TASK DESCRIPTION
Only one portion of the data is to be written out: from the line bearing "<p>please do NOT" through the line bearing "<li>git stuff!!! he". Write it exactly as it appears.
MATERIAL FOR THIS TASK Start Marker
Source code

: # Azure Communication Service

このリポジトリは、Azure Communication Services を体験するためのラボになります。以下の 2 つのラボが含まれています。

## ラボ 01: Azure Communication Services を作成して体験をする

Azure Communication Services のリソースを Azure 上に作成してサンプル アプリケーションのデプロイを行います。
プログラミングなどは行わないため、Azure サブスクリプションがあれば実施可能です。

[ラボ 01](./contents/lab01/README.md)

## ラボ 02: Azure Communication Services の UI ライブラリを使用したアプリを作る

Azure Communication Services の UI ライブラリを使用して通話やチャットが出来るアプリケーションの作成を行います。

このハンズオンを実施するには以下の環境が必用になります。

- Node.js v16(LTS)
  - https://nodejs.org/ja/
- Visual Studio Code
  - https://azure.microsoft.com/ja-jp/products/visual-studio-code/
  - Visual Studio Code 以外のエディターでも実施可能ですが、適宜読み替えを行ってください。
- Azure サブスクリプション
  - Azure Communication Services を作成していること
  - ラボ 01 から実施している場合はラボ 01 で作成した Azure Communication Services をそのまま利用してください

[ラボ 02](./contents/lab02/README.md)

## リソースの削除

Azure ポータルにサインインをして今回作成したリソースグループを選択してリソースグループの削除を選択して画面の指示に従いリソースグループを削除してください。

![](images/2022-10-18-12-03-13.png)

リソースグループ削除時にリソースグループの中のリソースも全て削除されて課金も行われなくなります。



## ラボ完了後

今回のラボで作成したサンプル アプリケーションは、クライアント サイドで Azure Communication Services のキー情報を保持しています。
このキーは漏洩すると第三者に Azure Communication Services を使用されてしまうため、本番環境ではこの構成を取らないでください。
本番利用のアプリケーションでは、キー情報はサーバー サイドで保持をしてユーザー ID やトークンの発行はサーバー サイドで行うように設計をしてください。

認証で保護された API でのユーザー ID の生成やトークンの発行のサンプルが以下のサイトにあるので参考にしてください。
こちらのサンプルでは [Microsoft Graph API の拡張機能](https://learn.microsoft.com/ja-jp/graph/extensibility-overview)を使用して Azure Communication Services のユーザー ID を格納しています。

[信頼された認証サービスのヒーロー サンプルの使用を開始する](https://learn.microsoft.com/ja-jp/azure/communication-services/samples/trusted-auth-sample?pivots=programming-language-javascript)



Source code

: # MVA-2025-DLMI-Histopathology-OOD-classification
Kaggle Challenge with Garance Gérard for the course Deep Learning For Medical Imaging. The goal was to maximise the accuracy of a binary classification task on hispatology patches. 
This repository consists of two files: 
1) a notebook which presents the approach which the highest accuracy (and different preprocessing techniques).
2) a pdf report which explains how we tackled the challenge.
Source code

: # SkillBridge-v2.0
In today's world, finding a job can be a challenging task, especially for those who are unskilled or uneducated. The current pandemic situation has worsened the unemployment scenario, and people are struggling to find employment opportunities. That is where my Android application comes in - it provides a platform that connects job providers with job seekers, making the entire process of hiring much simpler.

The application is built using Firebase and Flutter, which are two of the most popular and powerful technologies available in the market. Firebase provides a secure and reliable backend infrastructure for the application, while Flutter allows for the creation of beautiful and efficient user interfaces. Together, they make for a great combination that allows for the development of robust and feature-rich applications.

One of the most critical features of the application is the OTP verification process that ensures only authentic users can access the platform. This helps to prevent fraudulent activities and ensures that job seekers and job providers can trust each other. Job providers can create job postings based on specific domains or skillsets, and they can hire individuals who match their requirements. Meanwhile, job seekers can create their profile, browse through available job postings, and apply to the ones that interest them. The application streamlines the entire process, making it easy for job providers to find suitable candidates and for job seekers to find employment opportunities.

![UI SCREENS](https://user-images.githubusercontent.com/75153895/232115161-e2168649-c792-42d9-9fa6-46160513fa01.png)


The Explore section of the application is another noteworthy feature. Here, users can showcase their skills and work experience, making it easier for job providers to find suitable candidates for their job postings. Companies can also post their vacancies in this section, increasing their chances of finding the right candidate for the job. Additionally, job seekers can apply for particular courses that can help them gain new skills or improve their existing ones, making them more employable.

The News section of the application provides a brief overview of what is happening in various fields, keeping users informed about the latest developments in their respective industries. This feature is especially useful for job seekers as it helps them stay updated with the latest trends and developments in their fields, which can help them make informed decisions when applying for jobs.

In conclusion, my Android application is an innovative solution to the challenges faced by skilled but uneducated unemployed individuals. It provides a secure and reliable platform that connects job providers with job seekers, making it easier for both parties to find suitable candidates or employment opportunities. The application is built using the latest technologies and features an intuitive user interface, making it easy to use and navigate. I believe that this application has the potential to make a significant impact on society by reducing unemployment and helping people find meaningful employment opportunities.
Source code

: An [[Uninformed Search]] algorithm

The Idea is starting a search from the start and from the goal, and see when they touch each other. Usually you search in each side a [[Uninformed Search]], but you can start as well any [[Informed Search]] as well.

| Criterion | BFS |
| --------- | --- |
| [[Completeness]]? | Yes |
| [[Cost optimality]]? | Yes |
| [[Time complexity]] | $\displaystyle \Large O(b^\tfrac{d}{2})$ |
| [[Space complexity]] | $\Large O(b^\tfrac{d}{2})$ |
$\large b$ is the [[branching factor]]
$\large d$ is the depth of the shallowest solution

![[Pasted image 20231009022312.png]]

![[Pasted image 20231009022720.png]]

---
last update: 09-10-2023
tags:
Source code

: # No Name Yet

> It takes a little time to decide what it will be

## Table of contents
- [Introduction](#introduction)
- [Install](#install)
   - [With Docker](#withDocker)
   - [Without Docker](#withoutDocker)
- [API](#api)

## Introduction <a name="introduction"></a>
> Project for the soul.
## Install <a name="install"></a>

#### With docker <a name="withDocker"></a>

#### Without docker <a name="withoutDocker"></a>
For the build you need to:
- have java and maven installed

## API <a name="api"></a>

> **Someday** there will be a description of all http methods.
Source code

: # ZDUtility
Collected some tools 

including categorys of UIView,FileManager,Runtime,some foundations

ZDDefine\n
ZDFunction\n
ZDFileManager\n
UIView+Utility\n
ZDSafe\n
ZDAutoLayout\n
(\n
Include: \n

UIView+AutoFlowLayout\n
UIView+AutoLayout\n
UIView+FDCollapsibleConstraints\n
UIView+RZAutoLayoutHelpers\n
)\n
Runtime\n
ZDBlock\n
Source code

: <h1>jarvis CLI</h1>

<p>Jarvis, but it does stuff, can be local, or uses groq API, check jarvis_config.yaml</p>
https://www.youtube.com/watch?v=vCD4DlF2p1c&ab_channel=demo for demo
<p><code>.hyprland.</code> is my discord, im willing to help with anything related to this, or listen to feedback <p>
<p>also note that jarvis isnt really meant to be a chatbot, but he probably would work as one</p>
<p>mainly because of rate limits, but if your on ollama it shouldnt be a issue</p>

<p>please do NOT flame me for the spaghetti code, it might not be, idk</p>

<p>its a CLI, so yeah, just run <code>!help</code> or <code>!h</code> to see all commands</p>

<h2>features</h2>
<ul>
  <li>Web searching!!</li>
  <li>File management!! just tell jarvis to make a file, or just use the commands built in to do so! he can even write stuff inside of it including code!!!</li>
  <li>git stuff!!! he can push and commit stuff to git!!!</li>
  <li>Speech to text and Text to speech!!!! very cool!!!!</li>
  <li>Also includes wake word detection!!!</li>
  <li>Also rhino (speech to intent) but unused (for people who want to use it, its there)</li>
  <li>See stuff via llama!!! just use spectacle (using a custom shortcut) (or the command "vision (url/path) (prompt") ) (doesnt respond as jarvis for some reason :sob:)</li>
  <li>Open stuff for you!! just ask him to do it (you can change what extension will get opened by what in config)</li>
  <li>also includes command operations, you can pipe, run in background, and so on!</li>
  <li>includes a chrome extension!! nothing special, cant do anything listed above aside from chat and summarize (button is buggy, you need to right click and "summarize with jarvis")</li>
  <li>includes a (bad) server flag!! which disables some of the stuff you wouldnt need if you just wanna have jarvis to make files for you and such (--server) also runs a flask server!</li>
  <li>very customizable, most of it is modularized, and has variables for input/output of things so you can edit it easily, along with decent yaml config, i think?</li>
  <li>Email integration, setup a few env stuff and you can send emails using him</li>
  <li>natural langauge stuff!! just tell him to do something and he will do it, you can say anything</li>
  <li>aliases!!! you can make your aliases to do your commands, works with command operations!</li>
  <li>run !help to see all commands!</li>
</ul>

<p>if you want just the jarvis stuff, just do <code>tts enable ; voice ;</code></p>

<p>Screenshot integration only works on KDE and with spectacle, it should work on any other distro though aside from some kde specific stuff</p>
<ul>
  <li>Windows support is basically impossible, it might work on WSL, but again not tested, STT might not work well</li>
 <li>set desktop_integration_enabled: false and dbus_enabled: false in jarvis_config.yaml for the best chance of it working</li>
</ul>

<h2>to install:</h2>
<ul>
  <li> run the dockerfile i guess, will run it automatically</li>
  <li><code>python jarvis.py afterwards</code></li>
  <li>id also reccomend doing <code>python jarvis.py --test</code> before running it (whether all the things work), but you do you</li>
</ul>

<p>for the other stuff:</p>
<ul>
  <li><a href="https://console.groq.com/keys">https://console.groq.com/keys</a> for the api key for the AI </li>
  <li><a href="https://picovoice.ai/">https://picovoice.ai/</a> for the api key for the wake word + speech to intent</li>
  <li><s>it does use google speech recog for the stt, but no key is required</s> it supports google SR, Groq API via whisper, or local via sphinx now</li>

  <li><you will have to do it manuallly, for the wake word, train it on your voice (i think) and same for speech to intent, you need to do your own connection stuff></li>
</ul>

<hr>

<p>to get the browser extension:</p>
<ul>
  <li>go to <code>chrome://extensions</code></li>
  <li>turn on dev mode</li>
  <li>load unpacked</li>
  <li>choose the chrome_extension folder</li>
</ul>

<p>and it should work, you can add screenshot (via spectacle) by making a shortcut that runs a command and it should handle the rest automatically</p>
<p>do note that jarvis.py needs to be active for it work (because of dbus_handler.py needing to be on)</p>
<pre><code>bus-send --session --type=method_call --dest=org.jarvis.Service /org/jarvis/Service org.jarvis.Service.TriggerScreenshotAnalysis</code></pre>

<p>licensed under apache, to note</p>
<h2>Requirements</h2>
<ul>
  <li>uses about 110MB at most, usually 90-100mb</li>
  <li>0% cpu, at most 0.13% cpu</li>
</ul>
MATERIAL FOR THIS TASK End Marker
EXERCISE ANSWER
<p>please do NOT flame me for the spaghetti code, it might not be, idk</p>

<p>its a CLI, so yeah, just run <code>!help</code> or <code>!h</code> to see all commands</p>

<h2>features</h2>
<ul>
  <li>Web searching!!</li>
  <li>File management!! just tell jarvis to make a file, or just use the commands built in to do so! he can even write stuff inside of it including code!!!</li>
  <li>git stuff!!! he can push and commit stuff to git!!!</li>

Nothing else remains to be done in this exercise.